Adapun kapasitas penyulingan minyak AS turun pada tahun 2021 untuk tahun kedua berturut-turut karena penutupan pabrik mengurangi kemampuan kilang untuk memproduksi bensin dan solar. Selain itu, pasokan minyak akan semakin ketat karena sanksi minyak Eropa terhadap Rusia masih belum berlaku.

"Pasar masih berdamai dengan meningkatnya gangguan terhadap minyak Rusia. Sanksi Eropa belum berlaku," kata analis ANZ Research dalam sebuah catatan, merujuk pada data yang memperlihatkan bahwa sejauh ini hanya ada penurunan yang relatif terbatas dalam pasokan bahan bakar Rusia ke Eropa sejak konflik dimulai.

Kepala strategi komoditas di ING Groep NV di Singapura, Warren Patterson mengatakan bahwa pengaruh makro yang lebih luas telah menentukan arah harga minyak baru-baru ini. ”Namun, secara fundamental pasar masih tetap konstruktif,” ujarnya seperti dikutip Bloomberg pada Rabu (22/6).

Dia menambahkan bahwa keseimbangan pasar minyak akan ketat di sisa tahun ini, sementara dalam jangka pendek margin kilang yang kuat harus mendukung permintaan minyak mentah.

Adapun penurunan harga minyak hari ini juga disebabkan komoditas lain juga melemah. Tembaga dan bijih besi keduanya menurun. Satu-satunya sentimen positif untuk harga minyak mentah adalah penguatan dolar yang membuat impor lebih mahal bagi pemegang mata uang lainnya.

"Investor harus ingat bahwa perlambatan yang disebabkan oleh Fed hanyalah pengurangan gejala jangka pendek - inflasi - dan bukan obat untuk masalah - kurangnya investasi," kata Goldman Sachs Group Inc. dalam sebuah catatan.

Sementara itu desakan Presiden Amerika Serikat (AS) Joe Biden untuk memangkas harga bahan bakar membuahkan hasil yang diharapkan dan menekan harga minyak.

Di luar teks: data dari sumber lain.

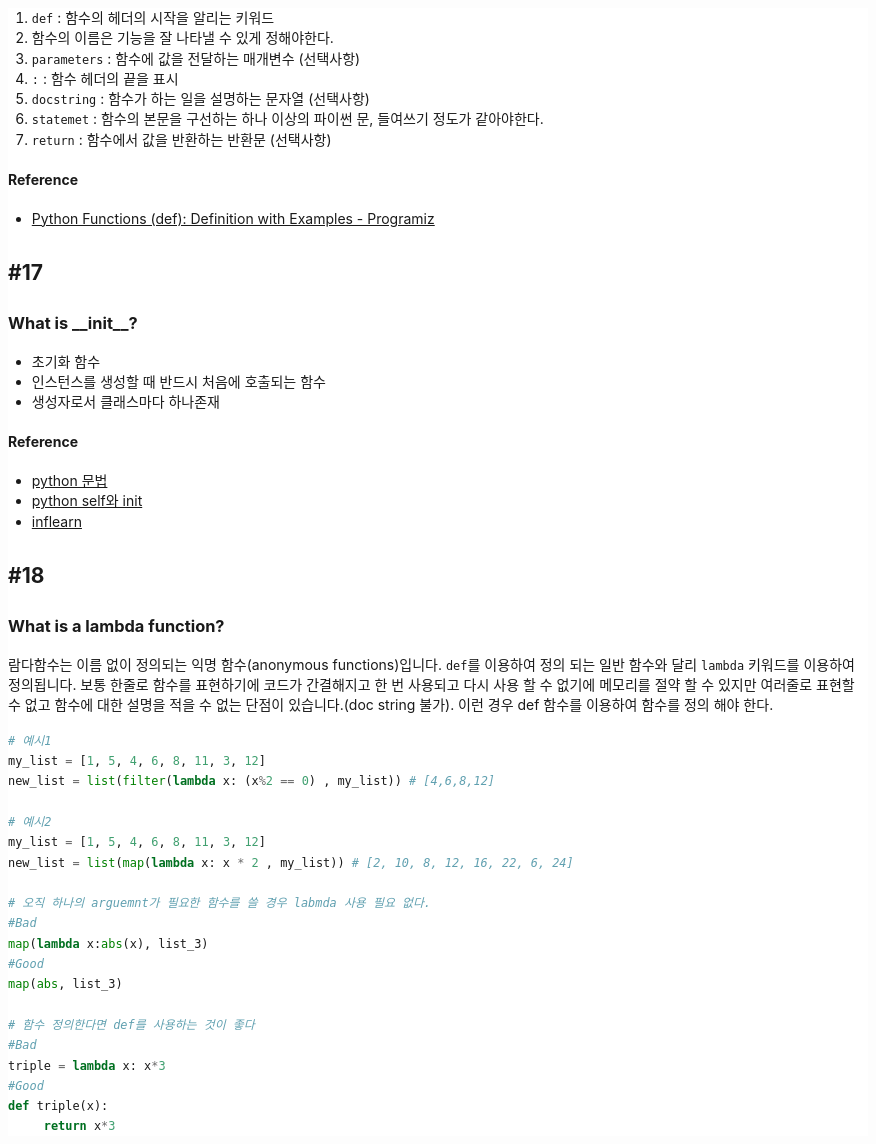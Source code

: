 1. `def` : 함수의 헤더의 시작을 알리는 키워드
2. 함수의 이름은 기능을 잘 나타낼 수 있게 정해야한다.
3. `parameters` : 함수에 값을 전달하는 매개변수 (선택사항)
4. `:` : 함수 헤더의 끝을 표시
5. `docstring` : 함수가 하는 일을 설명하는 문자열 (선택사항)
6. `statemet` : 함수의 본문을 구선하는 하나 이상의 파이썬 문, 들여쓰기 정도가 같아야한다.
7. `return` : 함수에서 값을 반환하는 반환문 (선택사항)

#### Reference

- [Python Functions (def): Definition with Examples - Programiz](https://www.programiz.com/python-programming/function)

## #17

### What is \_\_init\_\_?

- 초기화 함수
- 인스턴스를 생성할 때 반드시 처음에 호출되는 함수
- 생성자로서 클래스마다 하나존재

#### Reference

- [python 문법](https://wikidocs.net/89)
- [python self와 init](https://engineer-mole.tistory.com/190)
- [inflearn](https://www.inflearn.com/questions/4642)

## #18

### What is a lambda function?

람다함수는 이름 없이 정의되는 익명 함수(anonymous functions)입니다. `def`를 이용하여 정의 되는 일반 함수와 달리 `lambda` 키워드를 이용하여 정의됩니다. 보통 한줄로 함수를 표현하기에 코드가 간결해지고 한 번 사용되고 다시 사용 할 수 없기에 메모리를 절약 할 수 있지만 여러줄로 표현할 수 없고 함수에 대한 설명을 적을 수 없는 단점이 있습니다.(doc string 불가). 이런 경우 def 함수를 이용하여 함수를 정의 해야 한다.

```python
# 예시1
my_list = [1, 5, 4, 6, 8, 11, 3, 12]
new_list = list(filter(lambda x: (x%2 == 0) , my_list)) # [4,6,8,12]

# 예시2
my_list = [1, 5, 4, 6, 8, 11, 3, 12]
new_list = list(map(lambda x: x * 2 , my_list)) # [2, 10, 8, 12, 16, 22, 6, 24]

# 오직 하나의 arguemnt가 필요한 함수를 쓸 경우 labmda 사용 필요 없다.
#Bad
map(lambda x:abs(x), list_3)
#Good
map(abs, list_3)

# 함수 정의한다면 def를 사용하는 것이 좋다
#Bad
triple = lambda x: x*3
#Good
def triple(x):
     return x*3
```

Biden pada hari ini diperkirakan bakal menyerukan untuk sementara menangguhkan pajak federal 18,4 sen per galon bensin. Penangguhan pajak tersebut dilakukan disaat AS sedang berjuang mengatasi kenaikan harga bensin dan inflasi.

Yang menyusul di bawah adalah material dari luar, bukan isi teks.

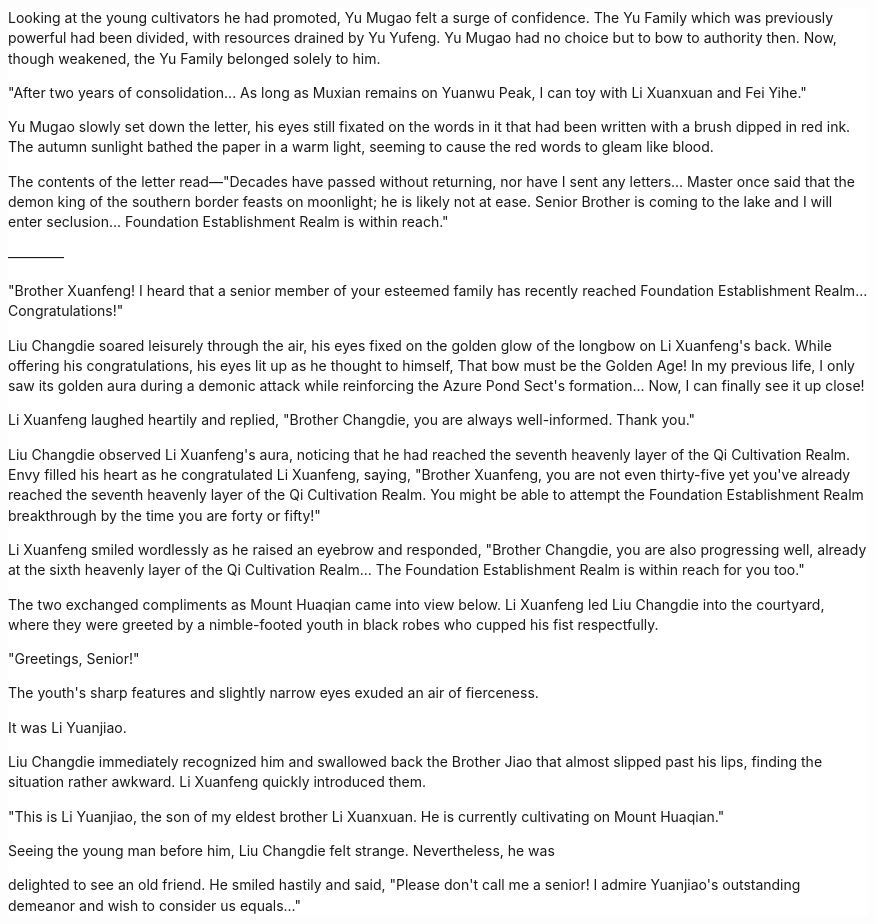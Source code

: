 Looking at the young cultivators he had promoted, Yu Mugao felt a surge of confidence. The Yu Family which was previously powerful had been divided, with resources drained by Yu Yufeng. Yu Mugao had no choice but to bow to authority then. Now, though weakened, the Yu Family belonged solely to him.

"After two years of consolidation... As long as Muxian remains on Yuanwu Peak, I can toy with Li Xuanxuan and Fei Yihe."

Yu Mugao slowly set down the letter, his eyes still fixated on the words in it that had been written with a brush dipped in red ink. The autumn sunlight bathed the paper in a warm light, seeming to cause the red words to gleam like blood.

The contents of the letter read—"Decades have passed without returning, nor have I sent any letters... Master once said that the demon king of the southern border feasts on moonlight; he is likely not at ease. Senior Brother is coming to the lake and I will enter seclusion... Foundation Establishment Realm is within reach."

————

"Brother Xuanfeng! I heard that a senior member of your esteemed family has recently reached Foundation Establishment Realm... Congratulations!"

Liu Changdie soared leisurely through the air, his eyes fixed on the golden glow of the longbow on Li Xuanfeng's back. While offering his congratulations, his eyes lit up as he thought to himself, That bow must be the Golden Age! In my previous life, I only saw its golden aura during a demonic attack while reinforcing the Azure Pond Sect's formation... Now, I can finally see it up close!

Li Xuanfeng laughed heartily and replied, "Brother Changdie, you are always well-informed. Thank you."

Liu Changdie observed Li Xuanfeng's aura, noticing that he had reached the seventh heavenly layer of the Qi Cultivation Realm. Envy filled his heart as he congratulated Li Xuanfeng, saying, "Brother Xuanfeng, you are not even thirty-five yet you've already reached the seventh heavenly layer of the Qi Cultivation Realm. You might be able to attempt the Foundation Establishment Realm breakthrough by the time you are forty or fifty!"

Li Xuanfeng smiled wordlessly as he raised an eyebrow and responded, "Brother Changdie, you are also progressing well, already at the sixth heavenly layer of the Qi Cultivation Realm... The Foundation Establishment Realm is within reach for you too."

The two exchanged compliments as Mount Huaqian came into view below. Li Xuanfeng led Liu Changdie into the courtyard, where they were greeted by a nimble-footed youth in black robes who cupped his fist respectfully.

"Greetings, Senior!"

The youth's sharp features and slightly narrow eyes exuded an air of fierceness.

It was Li Yuanjiao.

Liu Changdie immediately recognized him and swallowed back the Brother Jiao that almost slipped past his lips, finding the situation rather awkward. Li Xuanfeng quickly introduced them.

"This is Li Yuanjiao, the son of my eldest brother Li Xuanxuan. He is currently cultivating on Mount Huaqian."

Seeing the young man before him, Liu Changdie felt strange. Nevertheless, he was

delighted to see an old friend. He smiled hastily and said, "Please don't call me a senior! I admire Yuanjiao's outstanding demeanor and wish to consider us equals..."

"Upaya terbaru untuk meredam lonjakan harga di SPBU memiliki efek yang diinginkan. Namun apakah reaksi spontan ini akan bertahan dalam ujian waktu, sama sekali tidak ada jaminan," kata Stephen Brennock dari PVM, dikutip dari Reuters.

Managing Partner di SPI Asset Management, Stephen Innes, mengakui bahwa sejumlah pedangang minyak mengeluhkan harga minyak yang lebih tinggi. Innes menyebut harga bensin yang lebih tinggi akan menyebabkan serangan ganda yang lebih agresif dari The Fed (AS).

"Mendorong suku bunga lebih tinggi dan pemerintahan Biden untuk semakin kreatif di bidang politik dan fiskal untuk menjinakkan inflasi energi," jelas Innes, dikutip dari businesstoday.

CEO Chevron Michael Wirth, mengatakan cara yang dilakukan Pemerintah AS dengan mengkritik industri minyak bukanlah cara untuk menurunkan harga bahan bakar. Writh mengatakan, pemerintah AS harus mengubah pendekatannya kepada para perusahaan minyak.

"Tindakan ini tidak bermanfaat untuk memenuhi tantangan yang kami hadapi," kata Wirth dalam surat yang ditujukan kepada Biden, yang memicu tanggapan dari Biden yang mengatakan industri terlalu sensitif.